## TASK BRIEF:
Whenever a line contains the string "Countries", copy it out of the entries.

## THE INPUT:

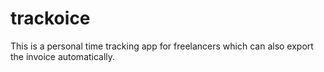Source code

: # trackoice
This is a personal time tracking app for freelancers which can also export the invoice automatically.
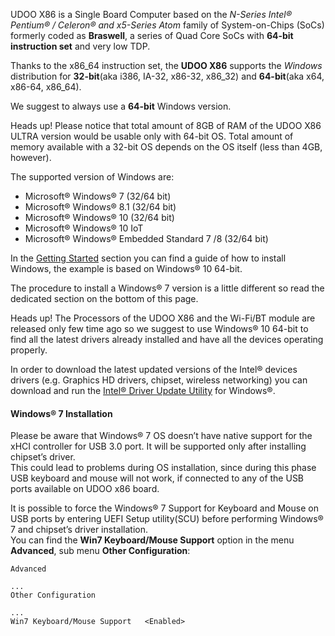 UDOO X86 is a Single Board Computer based on the *N-Series Intel® Pentium® / Celeron® and x5-Series Atom* family of System-on-Chips (SoCs) formerly coded as **Braswell**, a series of Quad Core SoCs with **64-bit instruction set** and very low TDP.

Thanks to the x86_64 instruction set, the **UDOO X86** supports the *Windows* distribution for **32-bit**(aka i386, IA-32, x86-32, x86_32) and **64-bit**(aka x64, x86-64, x86_64).

We suggest to always use a **64-bit** Windows version.

<span class="label label-warning">Heads up!</span> Please notice that total amount of 8GB of RAM of the UDOO X86 ULTRA version would be usable only with 64-bit OS. Total amount of memory available with a 32-bit OS depends on the OS itself (less than 4GB, however).

The supported version of Windows are:
* Microsoft® Windows® 7 (32/64 bit)
* Microsoft® Windows® 8.1 (32/64 bit)
* Microsoft® Windows® 10 (32/64 bit)
* Microsoft® Windows® 10 IoT
* Microsoft® Windows® Embedded Standard 7 /8 (32/64 bit)

In the [Getting Started](http://www.udoo.org/get-started-x86/) section you can find a guide of how to install Windows, the example is based on Windows® 10 64-bit.

The procedure to install a Windows® 7 version is a little different so read the dedicated section on the bottom of this page.

<span class="label label-warning">Heads up!</span> The Processors of the UDOO X86  and the Wi-Fi/BT module are released only few time ago so we suggest to use Windows&reg; 10 64-bit to find all the latest drivers already installed and have all the devices operating properly.

In order to download the latest updated versions of the Intel&reg; devices drivers (e.g. Graphics HD drivers, chipset, wireless networking) you can download and run the [Intel® Driver Update Utility](https://downloadcenter.intel.com/download/24345/Intel-Driver-Update-Utility) for Windows&reg;.

#### Windows® 7 Installation

Please be aware that Windows® 7 OS doesn’t have native support for the xHCI controller for USB 3.0 port. It will be supported only after installing chipset’s driver.  
This could lead to problems during OS installation, since during this phase USB keyboard and mouse will not work, if connected to any of the USB ports available on UDOO x86 board.

It is possible to force the Windows® 7 Support for Keyboard and Mouse on USB ports by entering UEFI Setup utility(SCU) before performing Windows® 7 and chipset’s driver installation.  
You can find the **Win7 Keyboard/Mouse Support** option in the menu **Advanced**, sub menu **Other
Configuration**:

    Advanced

    ...
    Other Configuration

    ...
    Win7 Keyboard/Mouse Support   <Enabled>
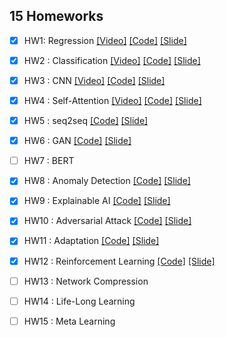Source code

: ## 15 Homeworks

  - [x] HW1: Regression [[Video]](https://youtu.be/cFIImk_yBTg) 
[[Code]](https://github.com/qiwang067/easy_ml_book/blob/master/Homework/HW1_Regression/HW01_Regression.ipynb) 
[[Slide]](https://github.com/qiwang067/easy_ml_book/blob/master/Homework/HW1_Regression/HW01_Regression.pdf)

  - [x] HW2 : Classification [[Video]](https://youtu.be/FxuPF4vjga4)
[[Code]](https://github.com/qiwang067/easy_ml_book/blob/master/Homework/HW2_Classification/HW2_Classification.ipynb) 
[[Slide]](https://github.com/qiwang067/easy_ml_book/blob/master/Homework/HW2_Classification/HW2_Classification.pdf)

  - [x] HW3 : CNN [[Video]](https://youtu.be/GXLwjQ_O50g)
[[Code]](https://github.com/qiwang067/easy_ml_book/blob/master/Homework/HW3_CNN/HW3_CNN.ipynb) 
[[Slide]](https://github.com/qiwang067/easy_ml_book/blob/master/Homework/HW3_CNN/HW3_CNN.pdf)

  - [x] HW4 : Self-Attention [[Video]](https://youtu.be/-KbD40w9-Io) 
[[Code]](https://github.com/qiwang067/easy_ml_book/blob/master/Homework/HW4_Self-Attention/HW4_Self-Attention.ipynb) 
[[Slide]](https://github.com/qiwang067/easy_ml_book/blob/master/Homework/HW4_Self-Attention/HW4_Self-Attention.pdf)

  - [x] HW5 : seq2seq [[Code]](https://github.com/qiwang067/easy_ml_book/blob/master/Homework/HW5_seq2seq/HW05_seq2seq.ipynb)
[[Slide]](https://github.com/qiwang067/easy_ml_book/blob/master/Homework/HW5_seq2seq/HW05.pdf)

  - [x] HW6 : GAN [[Code]](https://github.com/qiwang067/easy_ml_book/blob/master/Homework/HW6_GAN/HW06.pdf)
[[Slide]](https://github.com/qiwang067/easy_ml_book/blob/master/Homework/HW6_GAN/HW06_GAN.ipynb)

  - [ ] HW7 : BERT

  - [x] HW8 : Anomaly Detection [[Code]](https://github.com/virginiakm1988/ML2022-Spring/blob/main/HW08/HW08.ipynb) 
[[Slide]](https://github.com/qiwang067/easy_ml_book/blob/master/Homework/HW8_AbnormalDetect/HW08.pdf)
  
  - [x] HW9 : Explainable AI [[Code]](https://github.com/qiwang067/easy_ml_book/blob/master/Homework/HW9_ExplainableAI/HW09-ExplainableAI.ipynb) [[Slide]](https://github.com/qiwang067/easy_ml_book/blob/master/Homework/HW9_ExplainableAI/HW09.pdf)
  
  - [x] HW10 : Adversarial Attack [[Code]](https://github.com/datawhalechina/leedl-tutorial/blob/master/Homework/HW10_AdversarialAttack/HW10-AdversarialAttack.ipynb) [[Slide]](https://github.com/datawhalechina/leedl-tutorial/blob/master/Homework/HW10_AdversarialAttack/HW10.pdf)
  
  - [x] HW11 : Adaptation [[Code]](https://github.com/datawhalechina/leedl-tutorial/blob/master/Homework/HW11_Adaptation/HW11-Adaptation.ipynb) [[Slide]](https://github.com/datawhalechina/leedl-tutorial/blob/master/Homework/HW11_Adaptation/HW11-Adaptation.pdf)
  
  - [x] HW12 : Reinforcement Learning [[Code]](https://github.com/datawhalechina/leedl-tutorial/blob/master/Homework/HW12_RL/HW12-RL.ipynb) [[Slide]](https://github.com/datawhalechina/leedl-tutorial/blob/master/Homework/HW12_RL/HW12-RL.pdf)
  
  - [ ] HW13 : Network Compression 
 
  - [ ] HW14 : Life-Long Learning
  
  - [ ] HW15 : Meta Learning
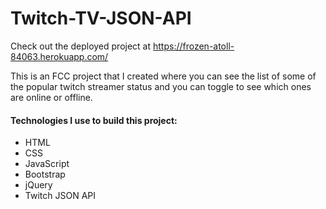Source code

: # Twitch-TV-JSON-API

Check out the deployed project at https://frozen-atoll-84063.herokuapp.com/

This is an FCC project that I created where you can see the list of some of the popular twitch streamer status and you can toggle to see which ones are online or offline.

#### Technologies I use to build this project:
* HTML
* CSS
* JavaScript
* Bootstrap
* jQuery
* Twitch JSON API

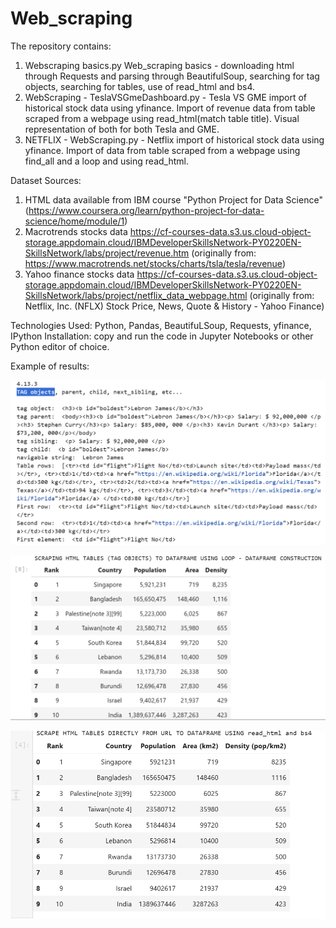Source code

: # Web_scraping

The repository contains:
1. Webscraping basics.py Web_scraping basics - downloading html through Requests and parsing through BeautifulSoup, searching for tag objects, searching for tables, use of read_html and bs4.
2. WebScraping - TeslaVSGmeDashboard.py - Tesla VS GME import of historical stock data using yfinance. Import of revenue data from table scraped from a webpage using read_html(match table title). Visual representation of both for both Tesla and GME.
3. NETFLIX - WebScraping.py - Netflix import of historical stock data using yfinance. Import of data from table scraped from a webpage using find_all and a loop and using read_html.

Dataset Sources: 
1. HTML data available from IBM course "Python Project for Data Science" (https://www.coursera.org/learn/python-project-for-data-science/home/module/1)
2.  Macrotrends stocks data https://cf-courses-data.s3.us.cloud-object-storage.appdomain.cloud/IBMDeveloperSkillsNetwork-PY0220EN-SkillsNetwork/labs/project/revenue.htm (originally from: https://www.macrotrends.net/stocks/charts/tsla/tesla/revenue)
3.  Yahoo finance stocks data https://cf-courses-data.s3.us.cloud-object-storage.appdomain.cloud/IBMDeveloperSkillsNetwork-PY0220EN-SkillsNetwork/labs/project/netflix_data_webpage.html (originally from: Netflix, Inc. (NFLX) Stock Price, News, Quote & History - Yahoo Finance)

Technologies Used: Python, Pandas, BeautifuLSoup, Requests, yfinance, IPython
Installation: copy and run the code in Jupyter Notebooks or other Python editor of choice.

Example of results:

![Tag_objects](Tag_objects.png)

![Most Densely Populated Countries - Scraping tables to df using loop](Most_densely_populated_countries_scraping_tables_to_df_using_loop.png)

![Most Densely Populated Countries - Scraping tables to df using directly from url using read_html and bs4](Most_densly_populated_countries_scrape_tables_to_df_directly_from_url_using_read_html_and_bs4.png)






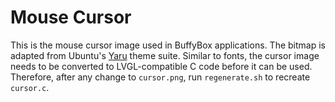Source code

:Mouse Cursor
============

This is the mouse cursor image used in BuffyBox applications. The bitmap is adapted from Ubuntu's [Yaru] theme suite. Similar to fonts, the cursor image needs to be converted to LVGL-compatible C code before it can be used. Therefore, after any change to `cursor.png`, run `regenerate.sh` to recreate `cursor.c`.

[Yaru]: https://github.com/ubuntu/yaru
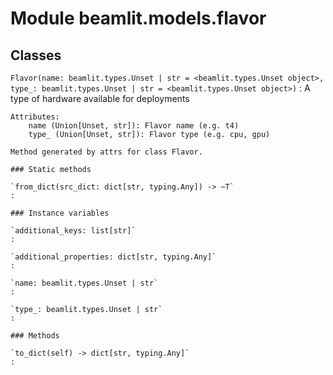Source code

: Module beamlit.models.flavor
============================

Classes
-------

`Flavor(name: beamlit.types.Unset | str = <beamlit.types.Unset object>, type_: beamlit.types.Unset | str = <beamlit.types.Unset object>)`
:   A type of hardware available for deployments
    
    Attributes:
        name (Union[Unset, str]): Flavor name (e.g. t4)
        type_ (Union[Unset, str]): Flavor type (e.g. cpu, gpu)
    
    Method generated by attrs for class Flavor.

    ### Static methods

    `from_dict(src_dict: dict[str, typing.Any]) ‑> ~T`
    :

    ### Instance variables

    `additional_keys: list[str]`
    :

    `additional_properties: dict[str, typing.Any]`
    :

    `name: beamlit.types.Unset | str`
    :

    `type_: beamlit.types.Unset | str`
    :

    ### Methods

    `to_dict(self) ‑> dict[str, typing.Any]`
    :
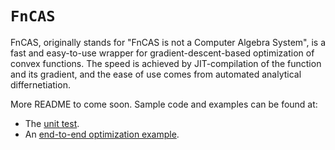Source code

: # `FnCAS`

FnCAS, originally stands for "FnCAS is not a Computer Algebra System", is a fast and easy-to-use wrapper for gradient-descent-based optimization of convex functions. The speed is achieved by JIT-compilation of the function and its gradient, and the ease of use comes from automated analytical differnetiation.

More README to come soon. Sample code and examples can be found at:

* The [unit test](https://github.com/C5T/Current/blob/master/FnCAS/test.cc).
* An [end-to-end optimization example](https://github.com/C5T/Current/blob/master/examples/Optimize/optimize.cc).
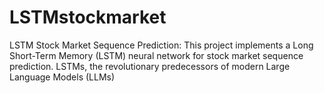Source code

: # LSTMstockmarket
LSTM Stock Market Sequence Prediction: This project implements a Long Short-Term Memory (LSTM) neural network for stock market sequence prediction. LSTMs, the revolutionary predecessors of modern Large Language Models (LLMs)
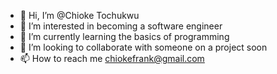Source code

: - 👋 Hi, I’m @Chioke Tochukwu
- 👀 I’m interested in becoming a software engineer
- 🌱 I’m currently learning the basics of programming
- 💞️ I’m looking to collaborate with someone on a project soon
- 📫 How to reach me chiokefrank@gmail.com

<!---
ChiokeT/ChiokeT is a ✨ special ✨ repository because its `README.md` (this file) appears on your GitHub profile.
You can click the Preview link to take a look at your changes.
--->
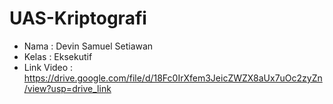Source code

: # UAS-Kriptografi
* Nama : Devin Samuel Setiawan
* Kelas : Eksekutif
* Link Video : https://drive.google.com/file/d/18Fc0IrXfem3JeicZWZX8aUx7uOc2zyZn/view?usp=drive_link

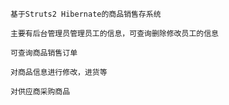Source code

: 	基于Struts2 Hibernate的商品销售存系统

	主要有后台管理员管理员工的信息，可查询删除修改员工的信息

	可查询商品销售订单 

	对商品信息进行修改，进货等

	对供应商采购商品

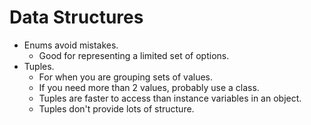 # Data Structures

* Enums avoid mistakes.
  * Good for representing a limited set of options.
* Tuples.
  * For when you are grouping sets of values.
  * If you need more than 2 values, probably use a class.
  * Tuples are faster to access than instance variables in an object.
  * Tuples don't provide lots of structure.
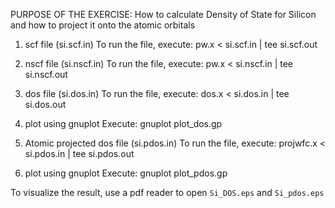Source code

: PURPOSE OF THE EXERCISE:
How to calculate Density of State for Silicon and how to project it onto the atomic orbitals

1. scf file (si.scf.in)
To run the file, execute:
pw.x < si.scf.in | tee si.scf.out

2. nscf file (si.nscf.in)
To run the file, execute:
pw.x < si.nscf.in | tee si.nscf.out

3. dos file (si.dos.in)
To run the file, execute:
dos.x < si.dos.in | tee si.dos.out

4. plot using gnuplot
Execute:
gnuplot plot_dos.gp

5. Atomic projected dos file (si.pdos.in)
To run the file, execute:
projwfc.x < si.pdos.in | tee si.pdos.out

6. plot using gnuplot
Execute:
gnuplot plot_pdos.gp

To visualize the result, use a pdf reader to open `Si_DOS.eps` and `Si_pdos.eps`
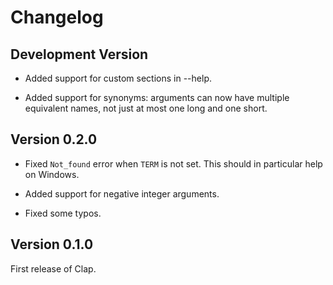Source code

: # Changelog

## Development Version

- Added support for custom sections in --help.

- Added support for synonyms: arguments can now have multiple equivalent names,
  not just at most one long and one short.

## Version 0.2.0

- Fixed `Not_found` error when `TERM` is not set.
  This should in particular help on Windows.

- Added support for negative integer arguments.

- Fixed some typos.

## Version 0.1.0

First release of Clap.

## RESPONSE TO THE TASK:
![Most Densely Populated Countries - Scraping tables to df using loop](Most_densely_populated_countries_scraping_tables_to_df_using_loop.png)
![Most Densely Populated Countries - Scraping tables to df using directly from url using read_html and bs4](Most_densly_populated_countries_scrape_tables_to_df_directly_from_url_using_read_html_and_bs4.png)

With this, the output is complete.